プレスリリース


音声認識・合成統合環境 ATRASR+XIMERA
-音声入力アプリケーション開発向けの統合パッケージを開発-

  平成16年9月27日
(株)国際電気通信基礎技術研究所

 (株)国際電気通信基礎技術研究所(けいはんな学研都市 社長 畚野信義 略称ATR)は、 日本語、英語、中国語などの多言語間のコミュニケーションを実現するために、自然に話された音声を認識し、 翻訳し、目的言語の音声で合成する音声翻訳技術の研究を進めてまいりました。音声認識、音声合成は、 音声翻訳以外にも、ロボットなどに代表される音声対話システムの入出力としての応用が期待されることから、 沖電気工業(株)、(株)KDDI研究所、(株)日立製作所、三菱電機(株)など10社と共同で、 最新の研究成果をソフトウェアとして整備し(ソフトウェアの品質向上、マニュアルの整備、設計書の整備、 開発環境の整備)、開発環境としてパッケージ化いたしました。 この度、産学連携をはかり、これらの研究を積極的に促進するため、 大学等の教育研究機関にソースコードを含めた形で無償で提供することといたしました。
(※大学等への無償提供は終了しています。

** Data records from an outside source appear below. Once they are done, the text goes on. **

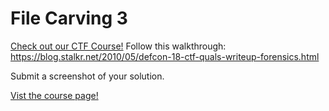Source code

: # File Carving 3

[Check out our CTF Course!](https://academy.hoppersroppers.org/mod/page/view.php?id=575)
Follow this walkthrough: <https://blog.stalkr.net/2010/05/defcon-18-ctf-quals-writeup-forensics.html>

Submit a screenshot of your solution. 

[Vist the course page!](https://academy.hoppersroppers.org/mod/page/view.php?id=575)
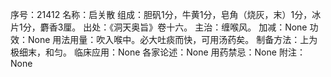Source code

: 序号：21412
名称：启关散
组成：胆矾1分，牛黄1分，皂角（烧灰，末）1分，冰片1分，麝香3厘。
出处：《洞天奥旨》卷十六。
主治：缠喉风。
加减：None
功效：None
用法用量：吹入喉中。必大吐痰而快，可用汤药矣。
制备方法：上为极细末，和匀。
临床应用：None
各家论述：None
用药禁忌：None
附注：None
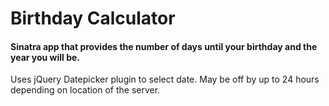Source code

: # Birthday Calculator
#### Sinatra app that provides the number of days until your birthday and the year you will be.

Uses jQuery Datepicker plugin to select date. May be off by up to 24 hours depending on location of the server.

)
音声認識開発環境ATRASR(ATR Automatic Speech Recognition)の特徴の一つは、開発環境の充実にあります。 ATRASRのみで、音声認識で使用する音響モデル(音の特徴)や言語モデル(言語たとえば日本語の特徴)の作成から、 認識評価実験、音声対話システム開発、Windows用音声認識アプリケーション開発までを一貫して行うことができます。 ATRASRのもう一つの特徴は、騒音の多い実環境下での音声認識の頑健性を向上させたことです。 これを実現するための最新のアルゴリズムと実際の騒音を数種類組み合わせて作成した特別な音響モデルを備えています。
音声合成開発環境XIMERAは,音声合成エンジン,データベース作成ツール,および音声コーパスから構成されています。 音声合成エンジンは,波形素片接続方式に基づいています。 この方式は,大規模な音声コーパスから音声波形の素片を抽出し,接続して音声を合成するものであり, 現時点でもっとも肉声感の高い音声を合成できる手法です。XIMERAの音声コーパスは, 1名の女性ナレーターの音声を収録したものであり,数十時間という最大級の規模のものです。
音声合成エンジンは,WindowsおよびUNIX(Linux)用のソフトウェア開発キット(SDK)という形で提供されており,音声合成機能を有するアプリケーションソフトを簡単に開発することが可能です。また,データベース作成ツールが付属していますので,新たな話者の音声を録音すれば,アプリケーションソフトウェアの使用目的に適した合成音を作成することも可能です。